Scalability and elasticity are the trendiest words in the database arena these days – everybody scales, and everybody claims that only they scale the right way :) .

There are several ways to scale a database. When evaluating a database solution, ask yourself how it scales and see if it scales in a way that would be optimal for the needs of your application.

Before we can choose the most suitable scaling solution, there are a couple of things to consider:

MySQL Scalability Issues – What is it that we want to scale in a database?

Capacity – The most natural scaling scenario, where data has grown and the disk/memory/attached storage is too small.
Throughput – Application usage has grown, resulting in a decline in performance. Throughput is influenced by latency & concurrency, which means you can either improve the response time for every task (latency) , do a lot of tasks in parallel (concurrency), or use a combination of both (remember that one influences the other, and as concurrency increases, it affects latency as well.)
Scaling throughput can be accomplished either for a specific type of transaction – such as scaling for read operations only – or for all types of transactions and operations: reads, writes and everything in between.

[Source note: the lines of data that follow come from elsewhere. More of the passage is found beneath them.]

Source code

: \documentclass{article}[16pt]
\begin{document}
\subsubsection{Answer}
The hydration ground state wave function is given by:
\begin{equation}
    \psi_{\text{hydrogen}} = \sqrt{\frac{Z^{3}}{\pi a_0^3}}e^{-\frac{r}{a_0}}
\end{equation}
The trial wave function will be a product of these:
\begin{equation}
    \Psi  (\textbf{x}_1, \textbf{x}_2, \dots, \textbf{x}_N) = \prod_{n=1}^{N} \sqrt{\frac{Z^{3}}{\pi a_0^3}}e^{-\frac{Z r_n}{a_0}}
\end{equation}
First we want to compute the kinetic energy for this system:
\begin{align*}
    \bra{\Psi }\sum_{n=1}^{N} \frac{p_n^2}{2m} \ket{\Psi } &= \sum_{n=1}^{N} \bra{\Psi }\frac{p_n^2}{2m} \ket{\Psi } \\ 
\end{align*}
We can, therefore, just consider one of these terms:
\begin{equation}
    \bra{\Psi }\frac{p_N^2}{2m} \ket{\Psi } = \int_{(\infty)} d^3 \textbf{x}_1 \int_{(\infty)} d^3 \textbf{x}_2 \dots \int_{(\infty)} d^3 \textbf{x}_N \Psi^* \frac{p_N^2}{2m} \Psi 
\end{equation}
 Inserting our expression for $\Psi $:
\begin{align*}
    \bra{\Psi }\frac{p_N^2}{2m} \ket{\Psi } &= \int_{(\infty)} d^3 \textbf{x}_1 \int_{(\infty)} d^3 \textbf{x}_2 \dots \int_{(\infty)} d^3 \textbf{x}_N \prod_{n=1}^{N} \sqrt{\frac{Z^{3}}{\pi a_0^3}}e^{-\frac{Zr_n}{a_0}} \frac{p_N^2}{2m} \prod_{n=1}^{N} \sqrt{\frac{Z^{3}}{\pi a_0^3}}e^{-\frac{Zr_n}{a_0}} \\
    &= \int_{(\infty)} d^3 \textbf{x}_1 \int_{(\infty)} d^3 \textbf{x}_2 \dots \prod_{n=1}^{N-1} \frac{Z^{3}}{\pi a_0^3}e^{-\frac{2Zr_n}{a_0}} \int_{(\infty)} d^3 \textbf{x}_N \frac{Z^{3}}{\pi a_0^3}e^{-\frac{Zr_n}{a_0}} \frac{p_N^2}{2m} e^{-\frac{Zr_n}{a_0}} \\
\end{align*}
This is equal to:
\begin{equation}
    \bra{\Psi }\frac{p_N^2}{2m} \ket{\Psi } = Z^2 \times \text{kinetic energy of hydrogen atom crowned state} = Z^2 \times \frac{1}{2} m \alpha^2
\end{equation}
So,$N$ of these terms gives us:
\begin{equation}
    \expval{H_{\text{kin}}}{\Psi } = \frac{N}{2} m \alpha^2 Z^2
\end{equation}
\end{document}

What we are willing to undergo during the scale event?

The Scale can be:

Offline – This scale event requires stopping the applications running against the database until we bring back the newly scaled (up or down) database. This scale event can take anywhere from minutes to hours. In some cases, it may also require a re-portioning event or something of the sort.
To maintain service during the time that we need to take the database offline, we often back up the data and restore it elsewhere to maintain service from a temporary location. Also, once the scaled instance is once again operational, you’ll need to sync all your data with the data in your backup.
Online – The database continues to serve the application during this scale event. At most, the application might suffer some performance degradation during the scaling time, but overall service is maintained.
Since your database records could change during the scale event, any solution that offers online scalability needs to be able to ensure data consistency.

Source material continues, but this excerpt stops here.